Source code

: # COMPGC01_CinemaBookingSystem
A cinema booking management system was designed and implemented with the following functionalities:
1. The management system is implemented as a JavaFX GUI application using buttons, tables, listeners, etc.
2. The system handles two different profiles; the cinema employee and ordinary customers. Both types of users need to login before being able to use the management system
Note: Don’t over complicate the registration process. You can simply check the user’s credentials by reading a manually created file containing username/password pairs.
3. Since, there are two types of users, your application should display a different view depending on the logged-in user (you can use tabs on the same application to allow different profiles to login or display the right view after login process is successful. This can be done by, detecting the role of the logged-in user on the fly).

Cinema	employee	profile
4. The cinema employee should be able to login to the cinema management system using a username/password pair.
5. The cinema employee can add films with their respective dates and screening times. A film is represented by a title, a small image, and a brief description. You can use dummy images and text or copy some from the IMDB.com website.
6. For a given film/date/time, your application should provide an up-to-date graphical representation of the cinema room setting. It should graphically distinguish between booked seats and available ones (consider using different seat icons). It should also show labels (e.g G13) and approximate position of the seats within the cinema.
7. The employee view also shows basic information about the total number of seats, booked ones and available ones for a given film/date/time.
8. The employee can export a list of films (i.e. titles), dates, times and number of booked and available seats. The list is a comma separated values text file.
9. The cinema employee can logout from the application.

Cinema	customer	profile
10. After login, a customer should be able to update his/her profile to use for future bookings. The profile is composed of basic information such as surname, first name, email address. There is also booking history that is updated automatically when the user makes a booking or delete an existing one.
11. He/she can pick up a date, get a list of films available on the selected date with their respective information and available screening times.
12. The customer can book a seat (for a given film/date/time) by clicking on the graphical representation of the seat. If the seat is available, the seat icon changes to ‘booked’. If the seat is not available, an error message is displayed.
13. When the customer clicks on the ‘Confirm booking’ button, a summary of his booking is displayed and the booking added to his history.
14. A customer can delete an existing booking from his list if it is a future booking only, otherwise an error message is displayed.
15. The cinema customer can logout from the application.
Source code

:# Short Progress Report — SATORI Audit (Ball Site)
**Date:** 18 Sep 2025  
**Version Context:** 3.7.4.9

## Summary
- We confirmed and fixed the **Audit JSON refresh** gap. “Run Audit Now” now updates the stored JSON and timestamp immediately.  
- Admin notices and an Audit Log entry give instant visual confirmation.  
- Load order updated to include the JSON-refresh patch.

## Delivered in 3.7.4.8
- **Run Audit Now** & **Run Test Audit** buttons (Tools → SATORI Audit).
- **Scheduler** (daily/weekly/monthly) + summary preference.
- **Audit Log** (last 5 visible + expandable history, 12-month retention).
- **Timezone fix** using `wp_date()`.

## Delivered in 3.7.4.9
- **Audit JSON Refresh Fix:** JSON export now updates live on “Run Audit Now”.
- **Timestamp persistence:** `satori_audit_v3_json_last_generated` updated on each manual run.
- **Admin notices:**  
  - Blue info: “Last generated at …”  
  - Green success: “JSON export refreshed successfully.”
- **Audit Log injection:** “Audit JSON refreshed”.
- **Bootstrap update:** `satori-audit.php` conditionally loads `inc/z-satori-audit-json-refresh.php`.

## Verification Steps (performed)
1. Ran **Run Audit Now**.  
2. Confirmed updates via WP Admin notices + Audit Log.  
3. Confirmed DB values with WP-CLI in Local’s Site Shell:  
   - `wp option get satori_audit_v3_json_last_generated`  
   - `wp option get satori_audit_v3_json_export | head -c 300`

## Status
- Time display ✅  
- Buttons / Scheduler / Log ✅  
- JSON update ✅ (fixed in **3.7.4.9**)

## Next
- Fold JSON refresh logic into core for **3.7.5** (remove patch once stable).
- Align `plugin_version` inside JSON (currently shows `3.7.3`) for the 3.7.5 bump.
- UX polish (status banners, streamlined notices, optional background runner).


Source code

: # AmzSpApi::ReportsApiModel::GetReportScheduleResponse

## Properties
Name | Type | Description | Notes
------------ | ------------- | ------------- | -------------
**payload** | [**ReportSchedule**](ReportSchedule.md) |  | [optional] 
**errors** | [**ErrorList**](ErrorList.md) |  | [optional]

━━━━

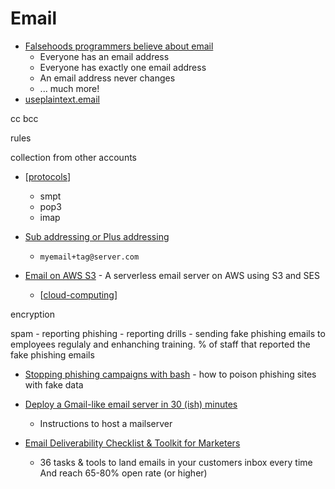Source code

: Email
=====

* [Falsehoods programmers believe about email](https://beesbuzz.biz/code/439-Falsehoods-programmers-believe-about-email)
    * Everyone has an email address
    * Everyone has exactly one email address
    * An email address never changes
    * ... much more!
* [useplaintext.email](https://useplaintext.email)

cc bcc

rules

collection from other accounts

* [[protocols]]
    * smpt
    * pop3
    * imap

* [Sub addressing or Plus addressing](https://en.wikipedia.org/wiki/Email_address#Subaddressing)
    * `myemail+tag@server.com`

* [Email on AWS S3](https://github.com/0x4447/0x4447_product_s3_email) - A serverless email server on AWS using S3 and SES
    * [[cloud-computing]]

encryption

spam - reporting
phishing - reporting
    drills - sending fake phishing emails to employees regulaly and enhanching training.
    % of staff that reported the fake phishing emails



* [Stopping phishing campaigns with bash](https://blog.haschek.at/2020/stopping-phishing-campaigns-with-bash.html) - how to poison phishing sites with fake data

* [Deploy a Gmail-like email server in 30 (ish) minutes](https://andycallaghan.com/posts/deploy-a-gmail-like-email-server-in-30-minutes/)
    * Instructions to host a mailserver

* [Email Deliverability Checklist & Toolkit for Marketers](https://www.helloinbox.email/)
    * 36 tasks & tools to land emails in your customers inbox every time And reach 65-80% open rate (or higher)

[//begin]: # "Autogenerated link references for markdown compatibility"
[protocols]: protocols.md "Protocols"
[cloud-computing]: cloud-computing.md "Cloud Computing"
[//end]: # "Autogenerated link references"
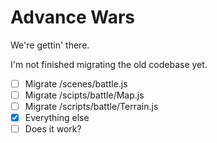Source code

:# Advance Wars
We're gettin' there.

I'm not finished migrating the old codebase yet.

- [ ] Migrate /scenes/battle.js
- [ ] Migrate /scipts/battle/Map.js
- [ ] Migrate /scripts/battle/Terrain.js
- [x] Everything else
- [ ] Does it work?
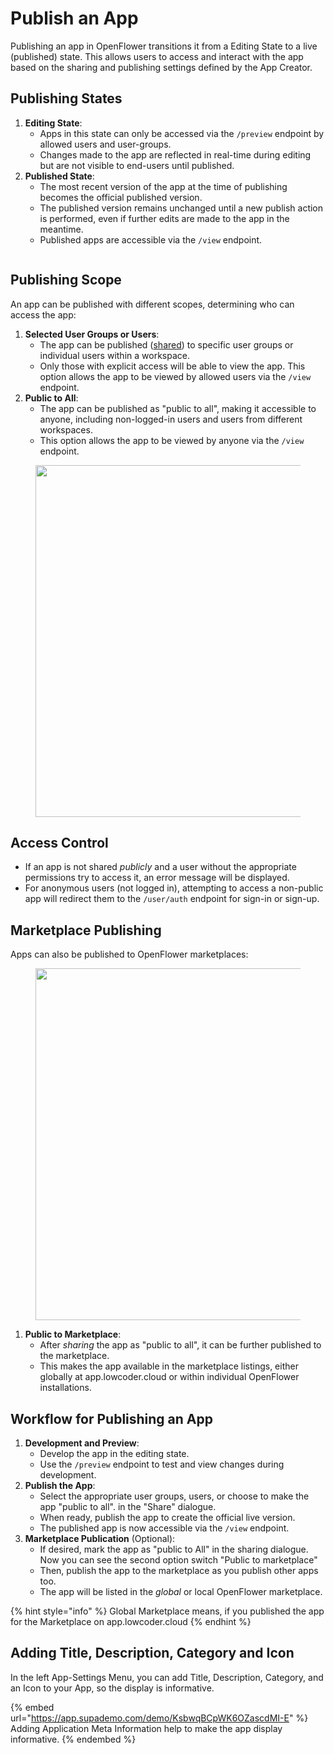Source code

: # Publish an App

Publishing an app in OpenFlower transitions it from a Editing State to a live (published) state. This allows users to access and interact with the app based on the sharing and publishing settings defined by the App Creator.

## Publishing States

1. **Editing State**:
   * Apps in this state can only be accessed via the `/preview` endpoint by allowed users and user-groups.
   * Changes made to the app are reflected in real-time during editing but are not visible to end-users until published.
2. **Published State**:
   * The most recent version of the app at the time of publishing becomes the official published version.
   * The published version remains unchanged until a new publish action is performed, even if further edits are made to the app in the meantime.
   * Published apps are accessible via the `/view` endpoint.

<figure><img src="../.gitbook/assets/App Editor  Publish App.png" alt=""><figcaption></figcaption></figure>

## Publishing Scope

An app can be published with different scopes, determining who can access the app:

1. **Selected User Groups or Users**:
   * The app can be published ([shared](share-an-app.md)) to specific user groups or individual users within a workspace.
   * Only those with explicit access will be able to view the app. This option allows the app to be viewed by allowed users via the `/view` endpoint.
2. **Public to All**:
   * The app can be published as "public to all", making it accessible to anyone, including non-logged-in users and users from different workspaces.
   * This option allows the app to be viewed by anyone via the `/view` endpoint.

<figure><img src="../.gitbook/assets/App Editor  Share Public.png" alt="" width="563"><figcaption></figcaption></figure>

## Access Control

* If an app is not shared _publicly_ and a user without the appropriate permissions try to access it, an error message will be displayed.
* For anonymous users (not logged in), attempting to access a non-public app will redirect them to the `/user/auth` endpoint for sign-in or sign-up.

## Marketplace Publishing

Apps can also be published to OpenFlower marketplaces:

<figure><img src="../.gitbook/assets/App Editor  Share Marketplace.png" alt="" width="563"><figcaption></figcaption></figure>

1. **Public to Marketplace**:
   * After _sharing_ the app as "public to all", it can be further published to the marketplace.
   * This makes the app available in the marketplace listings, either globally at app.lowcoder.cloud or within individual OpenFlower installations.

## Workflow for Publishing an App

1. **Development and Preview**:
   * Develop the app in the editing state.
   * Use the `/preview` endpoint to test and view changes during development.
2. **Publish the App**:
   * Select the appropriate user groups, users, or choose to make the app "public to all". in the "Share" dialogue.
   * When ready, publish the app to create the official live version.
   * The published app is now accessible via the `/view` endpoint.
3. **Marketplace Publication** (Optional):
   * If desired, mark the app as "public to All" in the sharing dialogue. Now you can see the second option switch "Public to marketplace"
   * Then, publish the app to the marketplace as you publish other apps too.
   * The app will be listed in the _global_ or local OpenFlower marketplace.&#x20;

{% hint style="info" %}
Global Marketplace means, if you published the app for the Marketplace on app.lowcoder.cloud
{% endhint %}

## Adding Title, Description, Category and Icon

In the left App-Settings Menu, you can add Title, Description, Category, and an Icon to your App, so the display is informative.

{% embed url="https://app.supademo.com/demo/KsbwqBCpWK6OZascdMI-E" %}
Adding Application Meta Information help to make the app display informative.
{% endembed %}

━━━━

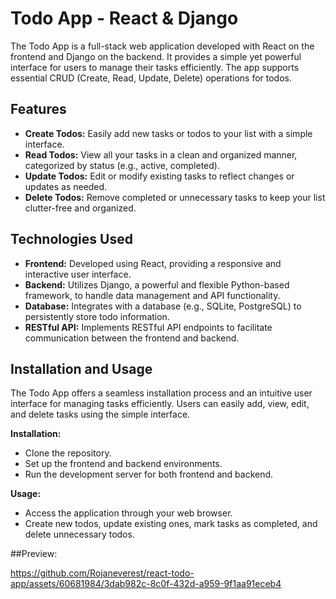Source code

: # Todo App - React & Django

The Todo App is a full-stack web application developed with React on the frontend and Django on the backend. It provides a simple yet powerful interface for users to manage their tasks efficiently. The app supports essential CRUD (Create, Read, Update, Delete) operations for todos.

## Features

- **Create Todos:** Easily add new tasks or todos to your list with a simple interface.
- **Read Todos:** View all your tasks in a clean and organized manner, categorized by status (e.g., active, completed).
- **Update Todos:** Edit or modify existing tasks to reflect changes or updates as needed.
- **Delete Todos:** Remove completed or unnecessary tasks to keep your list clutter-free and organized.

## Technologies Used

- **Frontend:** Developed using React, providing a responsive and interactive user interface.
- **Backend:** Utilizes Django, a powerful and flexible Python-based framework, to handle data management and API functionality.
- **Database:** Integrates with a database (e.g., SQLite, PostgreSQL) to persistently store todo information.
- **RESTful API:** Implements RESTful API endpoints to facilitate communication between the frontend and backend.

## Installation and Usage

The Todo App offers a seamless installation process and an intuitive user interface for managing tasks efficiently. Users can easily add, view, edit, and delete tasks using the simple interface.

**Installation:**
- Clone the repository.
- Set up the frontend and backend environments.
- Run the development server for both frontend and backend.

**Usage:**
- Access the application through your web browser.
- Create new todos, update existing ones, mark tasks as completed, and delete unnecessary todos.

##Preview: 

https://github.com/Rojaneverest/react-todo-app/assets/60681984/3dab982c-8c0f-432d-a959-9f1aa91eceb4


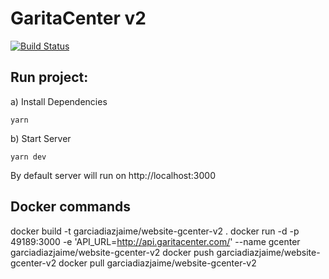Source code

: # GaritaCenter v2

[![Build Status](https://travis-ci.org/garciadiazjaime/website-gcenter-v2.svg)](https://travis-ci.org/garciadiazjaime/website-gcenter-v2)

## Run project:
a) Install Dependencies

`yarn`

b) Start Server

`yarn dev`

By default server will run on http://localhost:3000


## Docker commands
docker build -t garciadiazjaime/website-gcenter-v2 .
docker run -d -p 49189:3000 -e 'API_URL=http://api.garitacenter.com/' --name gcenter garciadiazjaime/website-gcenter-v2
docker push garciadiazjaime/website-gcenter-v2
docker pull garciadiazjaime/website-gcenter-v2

━━━━

→ WHAT THE EXERCISE ASKS: Look through the data and show every line containing "updates".

→ RESULT OF THIS EXERCISE:
- We confirmed and fixed the **Audit JSON refresh** gap. “Run Audit Now” now updates the stored JSON and timestamp immediately.  
- **Audit JSON Refresh Fix:** JSON export now updates live on “Run Audit Now”.
2. Confirmed updates via WP Admin notices + Audit Log.  
- **Update Todos:** Edit or modify existing tasks to reflect changes or updates as needed.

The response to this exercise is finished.